> [What the task asks]
Give back, word for word, the lines in the listing below from the one holding "- *Interactive Map*: An" down to the one holding "- *User Profiles*: Registered", both ends included.

> [Given records]
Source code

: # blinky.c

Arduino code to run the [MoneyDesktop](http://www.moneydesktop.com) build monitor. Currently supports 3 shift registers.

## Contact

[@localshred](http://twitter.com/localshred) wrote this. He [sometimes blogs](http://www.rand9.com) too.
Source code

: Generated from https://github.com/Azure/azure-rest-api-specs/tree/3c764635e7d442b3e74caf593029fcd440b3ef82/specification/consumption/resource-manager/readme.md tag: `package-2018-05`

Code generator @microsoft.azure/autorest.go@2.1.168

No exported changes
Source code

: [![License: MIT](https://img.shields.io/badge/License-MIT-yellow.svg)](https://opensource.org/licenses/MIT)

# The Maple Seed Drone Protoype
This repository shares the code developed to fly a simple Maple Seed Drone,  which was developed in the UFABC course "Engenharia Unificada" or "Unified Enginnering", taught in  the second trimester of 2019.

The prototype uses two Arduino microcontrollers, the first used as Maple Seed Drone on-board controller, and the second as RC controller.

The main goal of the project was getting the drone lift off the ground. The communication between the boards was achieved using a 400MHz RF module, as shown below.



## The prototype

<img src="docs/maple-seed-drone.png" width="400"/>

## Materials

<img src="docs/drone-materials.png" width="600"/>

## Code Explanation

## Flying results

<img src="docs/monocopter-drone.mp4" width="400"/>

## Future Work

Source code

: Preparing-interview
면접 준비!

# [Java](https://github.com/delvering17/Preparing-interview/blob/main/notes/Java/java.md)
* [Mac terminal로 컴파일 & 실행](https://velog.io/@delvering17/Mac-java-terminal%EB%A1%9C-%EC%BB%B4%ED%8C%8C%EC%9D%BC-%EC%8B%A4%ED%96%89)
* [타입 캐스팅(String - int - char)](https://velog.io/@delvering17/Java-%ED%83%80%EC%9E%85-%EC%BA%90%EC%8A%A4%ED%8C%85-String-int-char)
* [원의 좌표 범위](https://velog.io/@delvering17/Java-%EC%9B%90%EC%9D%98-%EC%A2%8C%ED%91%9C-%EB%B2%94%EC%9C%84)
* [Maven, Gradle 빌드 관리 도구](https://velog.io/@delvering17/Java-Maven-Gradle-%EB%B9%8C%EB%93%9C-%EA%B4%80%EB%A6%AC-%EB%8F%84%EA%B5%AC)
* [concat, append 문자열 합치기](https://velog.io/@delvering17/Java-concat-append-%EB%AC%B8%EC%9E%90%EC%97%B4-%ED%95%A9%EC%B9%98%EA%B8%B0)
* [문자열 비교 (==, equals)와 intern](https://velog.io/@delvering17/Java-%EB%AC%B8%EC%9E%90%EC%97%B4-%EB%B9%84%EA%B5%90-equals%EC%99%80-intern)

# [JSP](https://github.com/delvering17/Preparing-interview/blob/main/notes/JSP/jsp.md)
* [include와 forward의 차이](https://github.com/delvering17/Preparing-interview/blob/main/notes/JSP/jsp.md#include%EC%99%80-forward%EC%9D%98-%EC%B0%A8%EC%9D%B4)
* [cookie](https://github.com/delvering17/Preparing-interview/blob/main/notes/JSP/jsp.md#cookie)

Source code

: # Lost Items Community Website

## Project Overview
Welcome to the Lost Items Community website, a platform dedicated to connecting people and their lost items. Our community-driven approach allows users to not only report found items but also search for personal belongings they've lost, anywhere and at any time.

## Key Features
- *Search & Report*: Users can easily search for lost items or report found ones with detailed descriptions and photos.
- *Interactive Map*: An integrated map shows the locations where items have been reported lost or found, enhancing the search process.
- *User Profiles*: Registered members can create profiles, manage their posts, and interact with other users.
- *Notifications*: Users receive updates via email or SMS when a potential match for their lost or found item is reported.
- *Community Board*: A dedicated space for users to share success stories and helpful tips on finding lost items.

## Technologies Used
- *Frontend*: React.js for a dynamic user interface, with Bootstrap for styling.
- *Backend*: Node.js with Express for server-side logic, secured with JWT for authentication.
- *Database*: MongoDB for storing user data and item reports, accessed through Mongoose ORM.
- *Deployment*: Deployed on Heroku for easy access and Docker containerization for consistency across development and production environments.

> [Response area]
- *Interactive Map*: An integrated map shows the locations where items have been reported lost or found, enhancing the search process.
- *User Profiles*: Registered members can create profiles, manage their posts, and interact with other users.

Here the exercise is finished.